The perpetrator is the person who commits the crime. Legally, the perpetrator is unknown until someone is convicted of the crime. The term is used to describe what a criminal did in the commission of a crime, though it does not apply to a specific person unless that person is convicted. An American abbreviation, perp, is often used in place of the word perpetrator.

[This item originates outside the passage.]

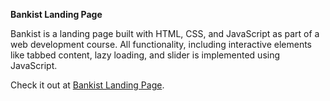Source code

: **Bankist Landing Page**

Bankist is a landing page built with HTML, CSS, and JavaScript as part of a web development course. All functionality, including interactive elements like tabbed content, lazy loading, and slider is implemented using JavaScript.

Check it out at [Bankist Landing Page](https://bankist-coursesite.netlify.app/).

Remember, a suspect is accused of committing a crime, a person of interest is believed to have information that will aid in the the solving of a crime, and a perpetrator is the person who has committed a certain crime.
Another bombing suspect Tanmichi Totayong who was arrested in Bangkok’s Ramkhamhaeng area last week said he and the two other men had hidden plastic pipes and detonation caps above ceiling tiles in the rented room in Bang Sao Thong. (The Bangkok Post)
The person of interest in a shooting on Friday in Brazil has died, according to Indiana State Police Trooper B.J. Patterson. (The Terre Haute Tribune Star)
The FBI is trying to crack open another password-locked iPhone, this time belonging to Dahir Adan, the perpetrator of a knife attack on a Minnesota mall in which 10 people were stabbed. (The Guardian)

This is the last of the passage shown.